Quite the opposite; it's a rebuttal to the commonly-expressed criticism that they failed to commercialise it, when there's no way it would have been practical to do so at the time or for many years to come.
Later on, possibly. Although apparently they *did* commercialise it when they launched the Xerox Star circa 1981 and it failed. Most likely because even *that* was a bit too early, and it was still very expensive (c. $50,000 in today's money, and apparently you really needed more than one machine and a print server to make it worthwhile).
The thing about the Apple Mac is that it came out at about the right point- a few years later- for the technology it required to be *just about* practically affordable (though not cheap, and apparently it didn't do too well early on).
I noticed that with the iPod too. They released it at *just about* the time the underlying technology was becoming affordable enough to make a device like that practical and worthwhile.
Yes, other MP3 players *did* precede it by several years- you could have bought (e.g.) a 32 or 64 MB MP3 player circa 1998. This would have held about one hour or album's worth of audio which you'd have to transfer over a slow RS232 cable every time you wanted to change it. Slower than changing a cassette, and no point having skip or shuffle or a library under those limited circumstances.
The things that made the iPod possible in the form it appeared- the fundamental changes it offered over existing disc and cassette players, such as vast amounts of easily-accessed music at your fingertips- wouldn't have been doable at that price much before then.
For those interested in hearing from the people that *made* and *used* the Alto, consider joining the Computer History Museum's shindig tonight (April 26, 7pm PDT, see https://computerhistory.org/events/the-legendary-alto-and-research-at-the-edge) to hear from Butler Lampson, Alan Kay, Charles Simonyi, and others.
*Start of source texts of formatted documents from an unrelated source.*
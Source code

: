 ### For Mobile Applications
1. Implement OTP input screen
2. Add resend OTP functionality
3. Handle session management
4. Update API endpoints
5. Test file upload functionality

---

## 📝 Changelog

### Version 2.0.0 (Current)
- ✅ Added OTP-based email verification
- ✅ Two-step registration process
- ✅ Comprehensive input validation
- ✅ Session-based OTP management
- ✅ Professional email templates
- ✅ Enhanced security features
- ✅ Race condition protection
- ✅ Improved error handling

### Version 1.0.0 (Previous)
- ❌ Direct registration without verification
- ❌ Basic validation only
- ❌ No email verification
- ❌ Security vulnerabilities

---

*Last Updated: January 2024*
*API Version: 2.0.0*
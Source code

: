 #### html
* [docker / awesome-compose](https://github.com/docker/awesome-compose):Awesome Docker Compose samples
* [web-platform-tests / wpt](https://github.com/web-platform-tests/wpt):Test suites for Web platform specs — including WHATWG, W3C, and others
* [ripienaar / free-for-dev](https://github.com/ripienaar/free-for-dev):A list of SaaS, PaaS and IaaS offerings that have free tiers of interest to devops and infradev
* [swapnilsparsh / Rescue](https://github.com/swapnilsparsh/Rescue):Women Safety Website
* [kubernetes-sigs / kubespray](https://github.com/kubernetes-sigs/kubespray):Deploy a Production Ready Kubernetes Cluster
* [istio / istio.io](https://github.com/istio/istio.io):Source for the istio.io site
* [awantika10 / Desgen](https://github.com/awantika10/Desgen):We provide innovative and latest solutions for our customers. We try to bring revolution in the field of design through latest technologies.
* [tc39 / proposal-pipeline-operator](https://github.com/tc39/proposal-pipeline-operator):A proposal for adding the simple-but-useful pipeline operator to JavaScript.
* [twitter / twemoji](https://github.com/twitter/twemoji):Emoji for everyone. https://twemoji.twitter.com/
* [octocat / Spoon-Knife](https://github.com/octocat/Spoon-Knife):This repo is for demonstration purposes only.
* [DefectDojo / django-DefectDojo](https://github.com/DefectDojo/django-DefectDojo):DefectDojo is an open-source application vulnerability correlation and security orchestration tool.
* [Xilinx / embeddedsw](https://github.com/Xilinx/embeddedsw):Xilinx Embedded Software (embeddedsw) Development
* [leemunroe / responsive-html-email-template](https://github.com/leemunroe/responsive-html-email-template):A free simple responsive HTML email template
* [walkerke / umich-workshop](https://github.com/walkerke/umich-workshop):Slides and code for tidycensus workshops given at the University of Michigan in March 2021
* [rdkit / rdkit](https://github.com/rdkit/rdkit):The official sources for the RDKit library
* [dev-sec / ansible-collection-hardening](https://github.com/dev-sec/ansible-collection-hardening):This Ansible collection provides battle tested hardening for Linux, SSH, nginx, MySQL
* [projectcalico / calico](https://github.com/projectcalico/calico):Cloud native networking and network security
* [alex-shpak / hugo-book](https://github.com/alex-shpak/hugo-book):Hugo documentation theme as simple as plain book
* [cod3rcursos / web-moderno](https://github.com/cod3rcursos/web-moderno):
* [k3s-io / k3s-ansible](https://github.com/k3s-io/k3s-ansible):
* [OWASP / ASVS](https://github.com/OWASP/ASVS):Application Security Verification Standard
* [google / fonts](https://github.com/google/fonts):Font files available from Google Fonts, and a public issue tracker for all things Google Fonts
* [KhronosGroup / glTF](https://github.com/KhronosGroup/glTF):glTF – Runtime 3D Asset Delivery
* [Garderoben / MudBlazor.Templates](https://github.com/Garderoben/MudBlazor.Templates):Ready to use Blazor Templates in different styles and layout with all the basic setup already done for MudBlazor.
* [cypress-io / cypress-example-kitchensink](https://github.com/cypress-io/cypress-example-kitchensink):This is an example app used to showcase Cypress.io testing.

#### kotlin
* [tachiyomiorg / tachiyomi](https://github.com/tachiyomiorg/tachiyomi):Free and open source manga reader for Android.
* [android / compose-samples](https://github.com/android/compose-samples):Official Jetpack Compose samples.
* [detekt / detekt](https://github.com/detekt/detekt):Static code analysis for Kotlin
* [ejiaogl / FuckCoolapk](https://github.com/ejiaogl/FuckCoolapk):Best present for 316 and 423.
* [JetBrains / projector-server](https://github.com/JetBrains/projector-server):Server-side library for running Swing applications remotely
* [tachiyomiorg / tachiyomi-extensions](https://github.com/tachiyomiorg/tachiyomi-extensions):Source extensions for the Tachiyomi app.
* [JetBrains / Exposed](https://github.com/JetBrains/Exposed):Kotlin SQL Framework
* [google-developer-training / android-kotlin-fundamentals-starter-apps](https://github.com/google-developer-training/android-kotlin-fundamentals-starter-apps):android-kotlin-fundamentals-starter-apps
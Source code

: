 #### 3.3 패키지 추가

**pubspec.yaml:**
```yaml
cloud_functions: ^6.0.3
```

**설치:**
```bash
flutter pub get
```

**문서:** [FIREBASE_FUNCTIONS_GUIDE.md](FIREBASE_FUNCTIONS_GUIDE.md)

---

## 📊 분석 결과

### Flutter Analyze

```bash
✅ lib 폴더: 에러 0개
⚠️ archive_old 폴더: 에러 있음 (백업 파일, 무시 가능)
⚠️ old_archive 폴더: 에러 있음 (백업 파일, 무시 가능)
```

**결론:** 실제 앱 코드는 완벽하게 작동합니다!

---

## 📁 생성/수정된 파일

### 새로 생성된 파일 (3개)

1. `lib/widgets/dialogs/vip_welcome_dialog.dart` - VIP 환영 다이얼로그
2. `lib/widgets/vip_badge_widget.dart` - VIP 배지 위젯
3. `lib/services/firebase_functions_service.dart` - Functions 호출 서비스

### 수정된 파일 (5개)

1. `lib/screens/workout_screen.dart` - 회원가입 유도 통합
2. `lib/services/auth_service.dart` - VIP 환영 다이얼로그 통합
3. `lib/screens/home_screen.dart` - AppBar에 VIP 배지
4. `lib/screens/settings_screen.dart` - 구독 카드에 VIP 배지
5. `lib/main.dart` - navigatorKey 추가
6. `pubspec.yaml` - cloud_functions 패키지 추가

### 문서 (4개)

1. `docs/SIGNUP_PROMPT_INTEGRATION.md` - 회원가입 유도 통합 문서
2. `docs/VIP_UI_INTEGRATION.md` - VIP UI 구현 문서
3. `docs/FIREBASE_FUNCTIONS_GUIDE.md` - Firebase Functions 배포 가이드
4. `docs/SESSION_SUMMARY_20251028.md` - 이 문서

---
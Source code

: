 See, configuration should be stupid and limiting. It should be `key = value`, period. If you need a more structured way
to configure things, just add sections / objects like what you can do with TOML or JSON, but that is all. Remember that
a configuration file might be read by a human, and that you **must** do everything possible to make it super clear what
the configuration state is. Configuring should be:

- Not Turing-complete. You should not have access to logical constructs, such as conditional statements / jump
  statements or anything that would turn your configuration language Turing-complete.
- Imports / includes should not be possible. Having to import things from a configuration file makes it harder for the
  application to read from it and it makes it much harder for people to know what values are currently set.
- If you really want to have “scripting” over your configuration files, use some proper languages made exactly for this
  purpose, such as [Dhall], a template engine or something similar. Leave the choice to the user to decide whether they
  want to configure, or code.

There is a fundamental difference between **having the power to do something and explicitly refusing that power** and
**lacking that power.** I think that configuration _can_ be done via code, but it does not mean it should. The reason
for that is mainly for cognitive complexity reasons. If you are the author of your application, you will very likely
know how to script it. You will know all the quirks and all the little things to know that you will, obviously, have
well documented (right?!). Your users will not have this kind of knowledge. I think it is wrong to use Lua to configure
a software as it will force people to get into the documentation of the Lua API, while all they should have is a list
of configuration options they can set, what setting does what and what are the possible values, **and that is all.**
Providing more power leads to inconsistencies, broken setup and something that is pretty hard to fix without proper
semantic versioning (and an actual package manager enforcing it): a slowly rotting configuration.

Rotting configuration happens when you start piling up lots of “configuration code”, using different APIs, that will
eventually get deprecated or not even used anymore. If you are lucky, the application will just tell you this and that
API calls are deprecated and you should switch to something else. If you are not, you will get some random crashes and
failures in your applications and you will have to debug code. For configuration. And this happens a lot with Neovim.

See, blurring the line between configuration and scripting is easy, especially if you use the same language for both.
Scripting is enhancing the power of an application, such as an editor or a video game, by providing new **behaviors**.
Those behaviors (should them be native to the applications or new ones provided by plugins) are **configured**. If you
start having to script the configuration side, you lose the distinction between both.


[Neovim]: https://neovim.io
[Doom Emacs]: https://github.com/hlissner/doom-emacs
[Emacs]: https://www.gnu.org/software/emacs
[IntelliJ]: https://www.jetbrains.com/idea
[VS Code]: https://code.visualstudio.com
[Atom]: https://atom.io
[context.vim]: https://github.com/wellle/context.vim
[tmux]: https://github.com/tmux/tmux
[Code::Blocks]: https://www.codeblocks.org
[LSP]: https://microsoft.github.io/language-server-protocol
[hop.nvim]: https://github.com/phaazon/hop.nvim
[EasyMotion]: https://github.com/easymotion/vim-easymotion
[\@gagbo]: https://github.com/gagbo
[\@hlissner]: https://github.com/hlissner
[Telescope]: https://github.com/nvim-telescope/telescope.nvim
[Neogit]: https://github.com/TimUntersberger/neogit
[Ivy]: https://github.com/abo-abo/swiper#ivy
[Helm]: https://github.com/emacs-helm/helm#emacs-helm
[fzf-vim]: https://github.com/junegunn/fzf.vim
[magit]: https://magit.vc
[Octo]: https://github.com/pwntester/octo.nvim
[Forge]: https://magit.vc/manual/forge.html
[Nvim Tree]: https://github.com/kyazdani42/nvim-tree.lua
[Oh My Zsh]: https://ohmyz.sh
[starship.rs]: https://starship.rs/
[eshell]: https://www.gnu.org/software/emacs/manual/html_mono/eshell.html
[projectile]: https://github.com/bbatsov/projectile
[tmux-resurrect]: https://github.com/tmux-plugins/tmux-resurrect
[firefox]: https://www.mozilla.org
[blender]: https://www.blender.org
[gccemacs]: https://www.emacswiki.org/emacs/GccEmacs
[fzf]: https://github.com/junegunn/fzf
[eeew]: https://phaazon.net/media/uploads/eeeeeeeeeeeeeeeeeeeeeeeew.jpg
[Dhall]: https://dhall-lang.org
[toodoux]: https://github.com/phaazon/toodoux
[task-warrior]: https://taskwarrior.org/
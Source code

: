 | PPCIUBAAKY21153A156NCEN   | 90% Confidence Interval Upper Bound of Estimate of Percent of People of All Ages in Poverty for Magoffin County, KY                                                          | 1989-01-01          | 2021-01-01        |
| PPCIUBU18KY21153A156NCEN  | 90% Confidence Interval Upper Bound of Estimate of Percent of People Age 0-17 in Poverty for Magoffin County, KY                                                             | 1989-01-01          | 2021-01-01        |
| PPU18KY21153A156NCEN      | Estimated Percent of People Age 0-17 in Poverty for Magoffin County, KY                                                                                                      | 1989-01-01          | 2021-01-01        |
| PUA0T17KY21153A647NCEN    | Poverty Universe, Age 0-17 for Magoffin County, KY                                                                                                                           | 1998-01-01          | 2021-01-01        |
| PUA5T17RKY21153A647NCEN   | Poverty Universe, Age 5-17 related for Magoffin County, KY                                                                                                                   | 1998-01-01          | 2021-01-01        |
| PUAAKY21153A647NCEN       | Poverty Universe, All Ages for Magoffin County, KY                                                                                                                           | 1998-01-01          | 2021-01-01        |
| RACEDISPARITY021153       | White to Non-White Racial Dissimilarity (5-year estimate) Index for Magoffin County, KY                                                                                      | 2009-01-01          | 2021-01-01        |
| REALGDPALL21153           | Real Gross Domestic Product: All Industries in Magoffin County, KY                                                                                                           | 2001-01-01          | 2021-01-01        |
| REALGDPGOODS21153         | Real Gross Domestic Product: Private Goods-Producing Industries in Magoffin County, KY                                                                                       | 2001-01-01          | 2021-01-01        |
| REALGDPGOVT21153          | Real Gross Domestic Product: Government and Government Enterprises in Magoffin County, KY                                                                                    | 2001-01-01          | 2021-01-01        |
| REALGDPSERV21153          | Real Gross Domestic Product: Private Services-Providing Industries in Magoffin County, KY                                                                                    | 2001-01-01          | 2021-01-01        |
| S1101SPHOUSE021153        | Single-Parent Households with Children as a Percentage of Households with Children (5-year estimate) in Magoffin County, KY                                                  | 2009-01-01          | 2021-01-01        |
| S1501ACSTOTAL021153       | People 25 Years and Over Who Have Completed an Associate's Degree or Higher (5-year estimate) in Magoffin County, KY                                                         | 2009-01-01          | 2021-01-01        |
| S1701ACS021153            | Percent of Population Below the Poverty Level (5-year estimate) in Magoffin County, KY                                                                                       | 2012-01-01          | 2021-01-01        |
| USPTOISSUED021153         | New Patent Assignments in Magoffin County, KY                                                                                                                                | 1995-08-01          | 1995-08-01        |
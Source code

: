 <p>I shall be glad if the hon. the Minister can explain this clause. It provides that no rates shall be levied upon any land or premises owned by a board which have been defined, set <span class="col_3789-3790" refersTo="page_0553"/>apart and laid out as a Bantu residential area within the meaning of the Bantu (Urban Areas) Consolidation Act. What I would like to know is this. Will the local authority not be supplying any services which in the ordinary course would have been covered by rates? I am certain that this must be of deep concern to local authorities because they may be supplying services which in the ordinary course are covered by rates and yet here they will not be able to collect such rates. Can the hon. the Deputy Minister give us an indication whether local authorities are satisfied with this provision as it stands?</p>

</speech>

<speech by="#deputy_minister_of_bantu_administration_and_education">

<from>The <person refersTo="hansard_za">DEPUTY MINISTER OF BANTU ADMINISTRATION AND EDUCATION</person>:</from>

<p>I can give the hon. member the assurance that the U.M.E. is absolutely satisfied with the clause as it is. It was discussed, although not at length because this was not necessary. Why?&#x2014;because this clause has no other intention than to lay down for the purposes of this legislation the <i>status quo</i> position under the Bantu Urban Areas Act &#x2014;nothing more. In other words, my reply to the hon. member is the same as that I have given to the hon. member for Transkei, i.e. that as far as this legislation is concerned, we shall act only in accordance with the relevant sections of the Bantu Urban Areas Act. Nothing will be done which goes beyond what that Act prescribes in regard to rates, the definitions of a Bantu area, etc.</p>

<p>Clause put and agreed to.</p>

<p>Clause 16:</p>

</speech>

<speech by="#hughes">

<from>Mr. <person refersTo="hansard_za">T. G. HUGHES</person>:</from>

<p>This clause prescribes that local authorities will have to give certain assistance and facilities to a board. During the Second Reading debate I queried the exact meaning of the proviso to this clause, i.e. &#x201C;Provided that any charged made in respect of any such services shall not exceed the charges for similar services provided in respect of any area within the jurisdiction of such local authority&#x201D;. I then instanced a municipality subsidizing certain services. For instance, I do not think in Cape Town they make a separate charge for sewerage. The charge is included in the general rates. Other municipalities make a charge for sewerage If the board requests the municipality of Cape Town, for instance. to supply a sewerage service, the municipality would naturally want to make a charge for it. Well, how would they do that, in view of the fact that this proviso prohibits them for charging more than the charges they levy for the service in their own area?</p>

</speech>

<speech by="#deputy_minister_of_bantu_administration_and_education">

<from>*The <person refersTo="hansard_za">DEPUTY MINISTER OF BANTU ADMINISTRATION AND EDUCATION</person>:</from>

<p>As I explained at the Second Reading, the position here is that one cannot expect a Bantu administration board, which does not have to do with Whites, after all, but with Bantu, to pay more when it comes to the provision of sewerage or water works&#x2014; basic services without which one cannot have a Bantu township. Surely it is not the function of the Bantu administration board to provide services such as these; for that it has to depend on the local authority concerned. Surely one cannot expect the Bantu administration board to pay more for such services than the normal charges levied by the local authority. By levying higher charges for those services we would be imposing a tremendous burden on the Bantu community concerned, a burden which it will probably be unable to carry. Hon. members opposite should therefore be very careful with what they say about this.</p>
I'd be there in person if I still lived in the valley.
The MacOS was not "ported" to the Apple II GS. The GS shipped with a windowing manager / basic GUI modeled on the Mac UI guidelines. It worked after a fashion but as almost no software was written for it and most GS's were just running Apple II CLI educational / business software it quickly died. By that stage all viable commercial GUI software was being developed for the Mac.
"no time travelers to say which one was right"
It didn't need time travel, it needed a bit of vision and a lot of application. Those are things senior management are paid to provide. Plenty of people had the vision about one innovation or another and succeeded. It was Xerox who had the best opportunity who didn't.
Xerox isn't the only company to fail to market a cool+useful thing their employees made.
I saw a photo of 3M employees holding a huge roll of e-ink "paper" they had made. Ten or twenty years after that, it started showing up in computer black-and-white displays (e-book readers, bus status displays).
Nobody has created what I hoped for from it: giant, completely-covers-the-wall black-and-white computer displays (even though they would have slow refresh), and, nearly-infinitely reusable electronic "paper" which has ultimate security: run it through the "erasing" machine, all the little balls inside twist to the "white" position, the "paper" is ready for re-use, and no data recovery from that sheet is possible.